Benchmarking Mutual Information-based Loss Functions in Federated Learning
Sarang S, Harsh D. Chothani, Qilei Li, Ahmed M. Abdelmoniem, Arnab K. Paul
TL;DR
Federated Learning faces fairness and performance gaps due to data heterogeneity and privacy constraints. The authors benchmark Mutual Information (MI)-based losses, rooted in variational MI bounds such as DV and NWJ, against Cross-Entropy baselines across FL strategies (FedAvg, Ditto, q-FedAvg) using CIFAR-10. They demonstrate that MI-based losses can reduce disparities among clients while preserving or enhancing overall performance, with losses like $I_{\text{ReJS}}$ and $I_{\text{ReInfoNCE}}$ showing strong gains, especially in Non-IID settings.
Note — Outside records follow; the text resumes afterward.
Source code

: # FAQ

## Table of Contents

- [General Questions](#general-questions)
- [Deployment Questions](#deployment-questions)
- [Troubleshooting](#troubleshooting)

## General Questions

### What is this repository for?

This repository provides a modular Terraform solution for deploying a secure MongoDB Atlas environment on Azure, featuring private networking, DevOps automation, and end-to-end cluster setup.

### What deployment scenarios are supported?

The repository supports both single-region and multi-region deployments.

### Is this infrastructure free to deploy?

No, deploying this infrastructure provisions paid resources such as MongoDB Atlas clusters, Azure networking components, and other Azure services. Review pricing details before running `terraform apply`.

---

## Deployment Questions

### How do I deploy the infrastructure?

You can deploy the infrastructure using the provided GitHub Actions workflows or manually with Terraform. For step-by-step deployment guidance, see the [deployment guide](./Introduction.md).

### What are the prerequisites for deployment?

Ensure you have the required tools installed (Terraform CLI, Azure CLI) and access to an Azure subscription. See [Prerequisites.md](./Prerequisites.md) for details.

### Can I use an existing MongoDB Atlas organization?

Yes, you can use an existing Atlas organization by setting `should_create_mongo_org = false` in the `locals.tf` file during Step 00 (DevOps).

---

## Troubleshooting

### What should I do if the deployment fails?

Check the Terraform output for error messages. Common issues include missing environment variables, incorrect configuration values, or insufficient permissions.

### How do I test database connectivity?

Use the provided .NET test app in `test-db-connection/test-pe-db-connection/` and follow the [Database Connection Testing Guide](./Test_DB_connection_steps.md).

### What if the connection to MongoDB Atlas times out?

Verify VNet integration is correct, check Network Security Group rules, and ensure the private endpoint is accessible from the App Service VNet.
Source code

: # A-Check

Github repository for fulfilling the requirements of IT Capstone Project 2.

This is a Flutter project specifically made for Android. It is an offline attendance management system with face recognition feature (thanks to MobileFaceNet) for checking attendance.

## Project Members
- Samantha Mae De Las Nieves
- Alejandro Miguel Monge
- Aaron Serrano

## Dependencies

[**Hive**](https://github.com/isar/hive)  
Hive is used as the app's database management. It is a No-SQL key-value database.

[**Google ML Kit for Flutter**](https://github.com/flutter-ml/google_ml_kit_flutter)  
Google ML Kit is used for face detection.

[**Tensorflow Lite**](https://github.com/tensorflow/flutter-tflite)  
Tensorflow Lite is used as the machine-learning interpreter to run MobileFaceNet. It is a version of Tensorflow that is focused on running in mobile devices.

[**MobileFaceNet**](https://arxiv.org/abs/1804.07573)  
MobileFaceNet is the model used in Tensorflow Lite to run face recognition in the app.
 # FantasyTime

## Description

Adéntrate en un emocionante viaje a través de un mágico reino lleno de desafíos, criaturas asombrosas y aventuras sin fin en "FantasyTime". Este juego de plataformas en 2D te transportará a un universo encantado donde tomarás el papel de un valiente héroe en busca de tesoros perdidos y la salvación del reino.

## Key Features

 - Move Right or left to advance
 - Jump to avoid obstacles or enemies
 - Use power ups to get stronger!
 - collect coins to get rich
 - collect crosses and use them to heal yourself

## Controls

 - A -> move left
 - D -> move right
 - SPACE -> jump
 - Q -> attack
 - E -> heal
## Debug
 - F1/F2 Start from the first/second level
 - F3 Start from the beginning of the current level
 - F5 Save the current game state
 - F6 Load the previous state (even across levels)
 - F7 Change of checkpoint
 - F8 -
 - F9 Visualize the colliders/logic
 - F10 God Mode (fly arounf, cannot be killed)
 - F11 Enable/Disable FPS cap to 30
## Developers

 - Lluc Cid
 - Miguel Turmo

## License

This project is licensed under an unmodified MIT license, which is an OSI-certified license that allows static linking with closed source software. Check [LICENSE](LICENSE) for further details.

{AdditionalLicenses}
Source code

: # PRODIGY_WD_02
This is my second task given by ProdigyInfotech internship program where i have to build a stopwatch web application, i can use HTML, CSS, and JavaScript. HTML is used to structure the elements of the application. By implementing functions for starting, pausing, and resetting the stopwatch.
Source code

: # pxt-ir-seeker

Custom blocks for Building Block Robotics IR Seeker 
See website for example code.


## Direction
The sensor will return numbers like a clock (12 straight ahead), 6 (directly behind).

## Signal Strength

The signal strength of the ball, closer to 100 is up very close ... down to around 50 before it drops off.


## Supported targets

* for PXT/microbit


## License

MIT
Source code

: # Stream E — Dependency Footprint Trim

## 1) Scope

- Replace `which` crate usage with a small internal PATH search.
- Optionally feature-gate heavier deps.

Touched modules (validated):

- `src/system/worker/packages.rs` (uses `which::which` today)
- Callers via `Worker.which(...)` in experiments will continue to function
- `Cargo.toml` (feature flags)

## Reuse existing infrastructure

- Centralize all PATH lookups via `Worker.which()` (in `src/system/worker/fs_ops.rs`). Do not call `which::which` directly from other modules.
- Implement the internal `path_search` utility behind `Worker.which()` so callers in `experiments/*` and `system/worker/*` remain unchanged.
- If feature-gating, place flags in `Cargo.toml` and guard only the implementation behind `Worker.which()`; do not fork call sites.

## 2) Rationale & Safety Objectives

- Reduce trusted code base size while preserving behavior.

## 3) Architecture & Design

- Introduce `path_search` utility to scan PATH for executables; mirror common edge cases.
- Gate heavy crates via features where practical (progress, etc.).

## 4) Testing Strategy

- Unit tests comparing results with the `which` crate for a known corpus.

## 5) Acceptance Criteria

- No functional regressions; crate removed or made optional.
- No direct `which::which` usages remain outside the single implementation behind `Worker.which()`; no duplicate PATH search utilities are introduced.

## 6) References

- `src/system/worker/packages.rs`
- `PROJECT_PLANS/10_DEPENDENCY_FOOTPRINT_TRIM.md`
Although MI-based losses incur computational overhead, the study provides a scalable, fairness-focused approach for FL and outlines directions for efficiency improvements and hybrid priors.
Abstract
Federated Learning (FL) has attracted considerable interest due to growing privacy concerns and regulations like the General Data Protection Regulation (GDPR), which stresses the importance of privacy-preserving and fair machine learning approaches. In FL, model training takes place on decentralized data, so as to allow clients to upload a locally trained model and receive a globally aggregated model without exposing sensitive information. However, challenges related to fairness-such as biases, uneven performance among clients, and the "free rider" issue complicates its adoption. In this paper, we examine the use of Mutual Information (MI)-based loss functions to address these concerns. MI has proven to be a powerful method for measuring dependencies between variables and optimizing deep learning models. By leveraging MI to extract essential features and minimize biases, we aim to improve both the fairness and effectiveness of FL systems. Through extensive benchmarking, we assess the impact of MI-based losses in reducing disparities among clients while enhancing the overall performance of FL.